Mme Bergeron a sursauté lorsque le président de la FTQ, Henri Massé, a qualifié d'anarchistes les militants qui ont envahi son bureau mardi lors de la Journée internationale des travailleurs. La jeune femme n'a rien à voir avec cet «incident» qui s'est soldé par l'expulsion manu militari des jeunes par des membres de la FTQ-Construction. Pour la postérité, rappelons que ces intellectuels de la scie circulaire ont découpé la porte du bureau de leur chef avant de mettre la main au collet des militants. Ils les ont cloués au sol, tirés par les cheveux et expulsés du siège social de la FTQ sans que personne, d'un côté comme de l'autre, porte plainte à la police.

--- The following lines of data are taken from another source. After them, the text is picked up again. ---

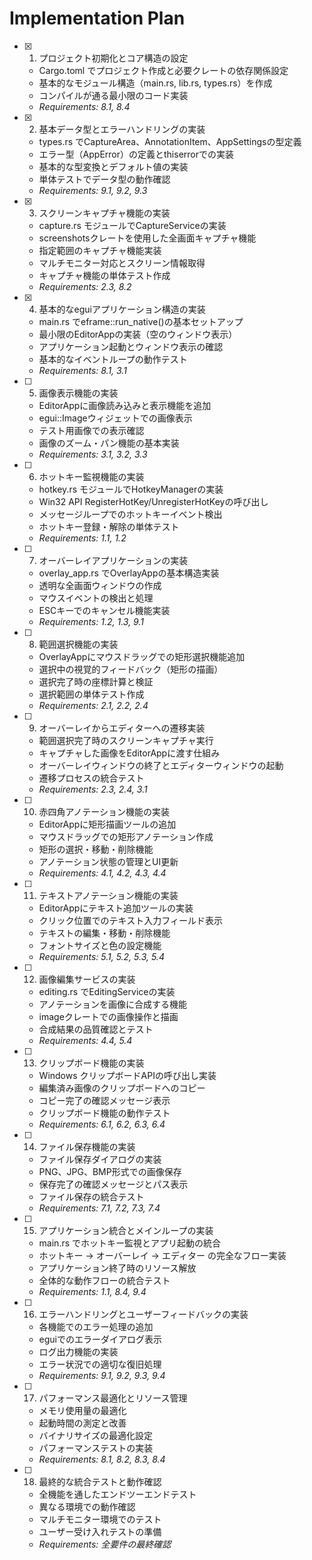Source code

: # Implementation Plan

- [x] 1. プロジェクト初期化とコア構造の設定





  - Cargo.toml でプロジェクト作成と必要クレートの依存関係設定
  - 基本的なモジュール構造（main.rs, lib.rs, types.rs）を作成
  - コンパイルが通る最小限のコード実装
  - _Requirements: 8.1, 8.4_

- [x] 2. 基本データ型とエラーハンドリングの実装





  - types.rs でCaptureArea、AnnotationItem、AppSettingsの型定義
  - エラー型（AppError）の定義とthiserrorでの実装
  - 基本的な型変換とデフォルト値の実装
  - 単体テストでデータ型の動作確認
  - _Requirements: 9.1, 9.2, 9.3_

- [x] 3. スクリーンキャプチャ機能の実装





  - capture.rs モジュールでCaptureServiceの実装
  - screenshotsクレートを使用した全画面キャプチャ機能
  - 指定範囲のキャプチャ機能実装
  - マルチモニター対応とスクリーン情報取得
  - キャプチャ機能の単体テスト作成
  - _Requirements: 2.3, 8.2_

- [x] 4. 基本的なeguiアプリケーション構造の実装





  - main.rs でeframe::run_native()の基本セットアップ
  - 最小限のEditorAppの実装（空のウィンドウ表示）
  - アプリケーション起動とウィンドウ表示の確認
  - 基本的なイベントループの動作テスト
  - _Requirements: 8.1, 3.1_

- [ ] 5. 画像表示機能の実装
  - EditorAppに画像読み込みと表示機能を追加
  - egui::Imageウィジェットでの画像表示
  - テスト用画像での表示確認
  - 画像のズーム・パン機能の基本実装
  - _Requirements: 3.1, 3.2, 3.3_

- [ ] 6. ホットキー監視機能の実装
  - hotkey.rs モジュールでHotkeyManagerの実装
  - Win32 API RegisterHotKey/UnregisterHotKeyの呼び出し
  - メッセージループでのホットキーイベント検出
  - ホットキー登録・解除の単体テスト
  - _Requirements: 1.1, 1.2_

- [ ] 7. オーバーレイアプリケーションの実装
  - overlay_app.rs でOverlayAppの基本構造実装
  - 透明な全画面ウィンドウの作成
  - マウスイベントの検出と処理
  - ESCキーでのキャンセル機能実装
  - _Requirements: 1.2, 1.3, 9.1_

- [ ] 8. 範囲選択機能の実装
  - OverlayAppにマウスドラッグでの矩形選択機能追加
  - 選択中の視覚的フィードバック（矩形の描画）
  - 選択完了時の座標計算と検証
  - 選択範囲の単体テスト作成
  - _Requirements: 2.1, 2.2, 2.4_

- [ ] 9. オーバーレイからエディターへの遷移実装
  - 範囲選択完了時のスクリーンキャプチャ実行
  - キャプチャした画像をEditorAppに渡す仕組み
  - オーバーレイウィンドウの終了とエディターウィンドウの起動
  - 遷移プロセスの統合テスト
  - _Requirements: 2.3, 2.4, 3.1_

- [ ] 10. 赤四角アノテーション機能の実装
  - EditorAppに矩形描画ツールの追加
  - マウスドラッグでの矩形アノテーション作成
  - 矩形の選択・移動・削除機能
  - アノテーション状態の管理とUI更新
  - _Requirements: 4.1, 4.2, 4.3, 4.4_

- [ ] 11. テキストアノテーション機能の実装
  - EditorAppにテキスト追加ツールの実装
  - クリック位置でのテキスト入力フィールド表示
  - テキストの編集・移動・削除機能
  - フォントサイズと色の設定機能
  - _Requirements: 5.1, 5.2, 5.3, 5.4_

- [ ] 12. 画像編集サービスの実装
  - editing.rs でEditingServiceの実装
  - アノテーションを画像に合成する機能
  - imageクレートでの画像操作と描画
  - 合成結果の品質確認とテスト
  - _Requirements: 4.4, 5.4_

- [ ] 13. クリップボード機能の実装
  - Windows クリップボードAPIの呼び出し実装
  - 編集済み画像のクリップボードへのコピー
  - コピー完了の確認メッセージ表示
  - クリップボード機能の動作テスト
  - _Requirements: 6.1, 6.2, 6.3, 6.4_

- [ ] 14. ファイル保存機能の実装
  - ファイル保存ダイアログの実装
  - PNG、JPG、BMP形式での画像保存
  - 保存完了の確認メッセージとパス表示
  - ファイル保存の統合テスト
  - _Requirements: 7.1, 7.2, 7.3, 7.4_

- [ ] 15. アプリケーション統合とメインループの実装
  - main.rs でホットキー監視とアプリ起動の統合
  - ホットキー → オーバーレイ → エディター の完全なフロー実装
  - アプリケーション終了時のリソース解放
  - 全体的な動作フローの統合テスト
  - _Requirements: 1.1, 8.4, 9.4_

- [ ] 16. エラーハンドリングとユーザーフィードバックの実装
  - 各機能でのエラー処理の追加
  - eguiでのエラーダイアログ表示
  - ログ出力機能の実装
  - エラー状況での適切な復旧処理
  - _Requirements: 9.1, 9.2, 9.3, 9.4_

- [ ] 17. パフォーマンス最適化とリソース管理
  - メモリ使用量の最適化
  - 起動時間の測定と改善
  - バイナリサイズの最適化設定
  - パフォーマンステストの実装
  - _Requirements: 8.1, 8.2, 8.3, 8.4_

- [ ] 18. 最終的な統合テストと動作確認
  - 全機能を通したエンドツーエンドテスト
  - 異なる環境での動作確認
  - マルチモニター環境でのテスト
  - ユーザー受け入れテストの準備
  - _Requirements: 全要件の最終確認_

L'accusation de M. Massé, reprise dans les médias de masse, a fait bondir Mme Bergeron. «L'anarchisme et la casse, pour moi, ça ne rime pas ensemble», explique-t-elle en entrevue. La perception du public à l'égard de l'anarchisme est «pandémique» au Québec, au point de confondre vandales, anarchistes-citoyens ordinaires, manifestants pacifistes et parfois même militants syndicaux, déplore-t-elle. «L'idée de l'anarchisme est à repenser. Il y a des mères là-dedans aussi. On a des enfants et on les allaite. On n'a pas le temps d'aller briser des vitres!», lance Mme Bergeron, qui s'est fait connaître du public il y a quelques années à titre de cofondatrice du Club Compassion, un organisme faisant la distribution de marijuana à des fins thérapeutiques.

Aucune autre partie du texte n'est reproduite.